Race day started at 4:30am. I was escorted outside to Gertrude (James red Ford Windstar) where I would start the 1 hour drive to Manitou. I hopped on the I-25 southbound with Gertrude boisterously humming and engine warning lights brightly glaring from the dash. I confirmed with James that Gertrude would actually get me to the race so my mind was at ease even though every critical warning sign was telling me otherwise.
During the drive my thoughts drifted back and forth between the upcoming race and the sights of keg ball players spilling beer all over them from the previous evening. I had the opportunity to watch the Denver Keg Ball league in City Park. Basically, it’s a kick ball game but you have to always have a full cup of beer in your hand at all times. I was quite impressed with the organization and sheer number of twenty somethings out there. As you might imagine, players spill most of their beer on themselves while balancing their cup during all the running, catching, and throwing. It was quite the spectacle. I did not participate as it was plenty fun to watch.
I finally pulled into Manitou right around 6 am, picked up my packet, parked Gertrude, dropped my sweat check bag off, and went to the bathroom with 30 minutes to spare. I warmed up 10 minutes and before I knew it lovely vocals of “America the Beautiful” paused and silenced the anxious crowd from their pre-race routine. There was certain intensity that came over me, which always comes over me, while staring at the stone cold faces of other competitors during the ceremonial playing of a nostalgic song before sporting events such as the “Star Spangled Banner.” I was ready to get after it.
The gun went off and I settled into somewhere around 20th place. At Hydro Street (I apologize to all you Barr Trail aficionados for not knowing every landmark along the course) somewhere around 8 minutes. Mike Selig commented on how fast the pace was so I felt more comfortable with my position and decided to take the next steep couple miles really easy.

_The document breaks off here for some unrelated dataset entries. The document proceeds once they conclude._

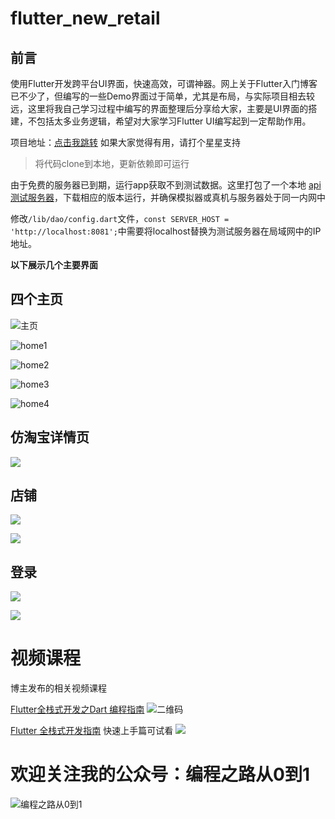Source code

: # flutter_new_retail

## 前言
使用Flutter开发跨平台UI界面，快速高效，可谓神器。网上关于Flutter入门博客已不少了，但编写的一些Demo界面过于简单，尤其是布局，与实际项目相去较远，这里将我自己学习过程中编写的界面整理后分享给大家，主要是UI界面的搭建，不包括太多业务逻辑，希望对大家学习Flutter UI编写起到一定帮助作用。

项目地址：[点击我跳转](https://github.com/arcticfox1919/flutter_new_retail) 如果大家觉得有用，请打个星星支持

> 将代码clone到本地，更新依赖即可运行



由于免费的服务器已到期，运行app获取不到测试数据。这里打包了一个本地 [api测试服务器](https://github.com/arcticfox1919/flutter_new_retail/releases)，下载相应的版本运行，并确保模拟器或真机与服务器处于同一内网中

修改`/lib/dao/config.dart`文件，`const SERVER_HOST = 'http://localhost:8081';`中需要将localhost替换为测试服务器在局域网中的IP地址。


**以下展示几个主要界面**
## 四个主页
![主页](https://gitee.com/arcticfox1919/ImageHosting/raw/master/home_gif.gif)

![home1](https://gitee.com/arcticfox1919/ImageHosting/raw/master/home1.png)

![home2](https://gitee.com/arcticfox1919/ImageHosting/raw/master/home2.png)

![home3](https://gitee.com/arcticfox1919/ImageHosting/raw/master/home3.png)

![home4](https://gitee.com/arcticfox1919/ImageHosting/raw/master/home4.png)

## 仿淘宝详情页
![](https://gitee.com/arcticfox1919/ImageHosting/raw/master/details_gif.gif)

## 店铺
![](https://img-blog.csdnimg.cn/20190801203300152.png?x-oss-process=image/watermark,type_ZmFuZ3poZW5naGVpdGk,shadow_10,text_aHR0cHM6Ly9hcmN0aWNmb3guYmxvZy5jc2RuLm5ldA==,size_16,color_FFFFFF,t_70)

![](https://img-blog.csdnimg.cn/20190801203329977.png?x-oss-process=image/watermark,type_ZmFuZ3poZW5naGVpdGk,shadow_10,text_aHR0cHM6Ly9hcmN0aWNmb3guYmxvZy5jc2RuLm5ldA==,size_16,color_FFFFFF,t_70)
## 登录
![](https://img-blog.csdnimg.cn/20190801203356367.png?x-oss-process=image/watermark,type_ZmFuZ3poZW5naGVpdGk,shadow_10,text_aHR0cHM6Ly9hcmN0aWNmb3guYmxvZy5jc2RuLm5ldA==,size_16,color_FFFFFF,t_70)

![](https://img-blog.csdnimg.cn/2019080120341019.png?x-oss-process=image/watermark,type_ZmFuZ3poZW5naGVpdGk,shadow_10,text_aHR0cHM6Ly9hcmN0aWNmb3guYmxvZy5jc2RuLm5ldA==,size_16,color_FFFFFF,t_70)


# 视频课程
博主发布的相关视频课程

[Flutter全栈式开发之Dart 编程指南](https://study.163.com/course/courseMain.htm?courseId=1209508814&share=2&shareId=480000001855430)
![二维码](https://imgconvert.csdnimg.cn/aHR0cHM6Ly9naXRlZS5jb20vYXJjdGljZm94MTkxOS9JbWFnZUhvc3RpbmcvcmF3L21hc3Rlci9pbWcvMjAyMDAyMTMyMTAxMDQ5MTYucG5n?x-oss-process=image/format,png)

[Flutter 全栈式开发指南](https://study.163.com/course/courseMain.htm?courseId=1210111872&share=2&shareId=480000001855430)
快速上手篇可试看
![](https://imgconvert.csdnimg.cn/aHR0cHM6Ly9naXRlZS5jb20vYXJjdGljZm94MTkxOS9JbWFnZUhvc3RpbmcvcmF3L21hc3Rlci9pbWcvNzdmMjA1NGUyOGFkYjgzM2I0MDA4NjNlNzIyOTgwM2IucG5n?x-oss-process=image/format,png)

# 欢迎关注我的公众号：编程之路从0到1
![编程之路从0到1](https://img-blog.csdnimg.cn/20190301102949549.jpg)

I felt in control and comfortable during the first 4 miles. The course levels out after the first 4 so I opened up my stride a bit. I felt ok and was consciously holding back a little to make a late race push above Barr Camp and more importantly above A-Frame where most runners crumble.
Somewhere between 5 and 6 miles my race took a turn for the worst, literally. I made a wrong turn. I took a right when I should have gone straight. I acknowledged there was a sign but didn’t read it. I blew by the sign as I was running at a good clip. It wasn’t until I started downhill for a long while and saw wood planks in the shape of a foundation that I knew I was off course. I stood waiting for 30 seconds to see if anyone was behind me, then slowly jogged back, then rapidly ran back and still didn’t see anyone. Finally, I made it back to the intersection where I went wrong and saw tons of runners. It was a pretty stupid mistake but I didn’t feel as bad because one local guy who runs the mountain frequently also made a wrong turn. It happens.
I covered that mile, from 5-6 in somewhere around 15-16 minutes at a point in the race where I was averaging ~9-10 minute miles. For the next mile I did exactly what you shouldn’t do when you make a mistake or fall down- Try to make it all up as soon as possible. I ran the next mile in under 8 minutes which is fast, a little too fast. I don’t have exact splits as I reset my watch upon finishing.
I was picking off people by the handful until I realized I wouldn’t be able to maintain the pace, especially above tree line. Eventually, I settled in behind a group of 3 who seemed to be working together at a sustainable pace. I inquired about our position and they told me 35 place.
I passed A-Frame and saw a guy lying on the ground in obvious discomfort and pain. I quickly came to the conclusion that despite the day I was having things could be worse for me. I later found out it was defending champ Tim Parr. I don’t know the guy personally, though he looks striking similar to former Tech top distance runner David J Atkiss, but I admire him. He is a mountain runner, Chrisitian, and isn’t afraid to run or win a 5k or 100 miler. But mainly I like him because of this blog post where he sleeps in a park next to La Guardia Airport in New York City after being stranded without a rental car. I could definitely see myself doing something like that. Kudos to Tim for gutting it out and finishing the race.
I worked my way to roughly 25th with a mile to go before starting my death march. Last year, my death march started with 4 miles to go so comparatively I was feeling stronger than last year. However, my finish time was roughly 4 minutes slower than last year. I was a bit disappointed.
The top two ladies passed me the last mile as my competitive juices had evaporated. As much as I hate to admit it, I succumbed to the discomfort and reasoned that I was really 5 minutes “ahead” of everyone around me so what was the point in trying to pass them. I ran my best but once again the mountain got the best of me mentally and physically. Humbled again. 0 for 2 at Pikes Peak.
It is truly one of the better organized races I have run. Hopefully, I will get a chance to go after it again and run fast. Maybe next year. But in order to run well, I need to work harder and train smarter for this unique event.
I wasn’t too disappointed after the race. On the plane ride over and back, I read a book called In the Pit with a Lion on a Snowy Day. Great book. The first couple chapters basically say that failure is a good thing and you can learn from it (Hmm, never heard that before). So I am thankful for this less than perfect day because I will learn from it and get better.
The ride down the mountain went better than last year. I didn’t vomit everywhere after getting off the bus at Manitou. So that’s a plus.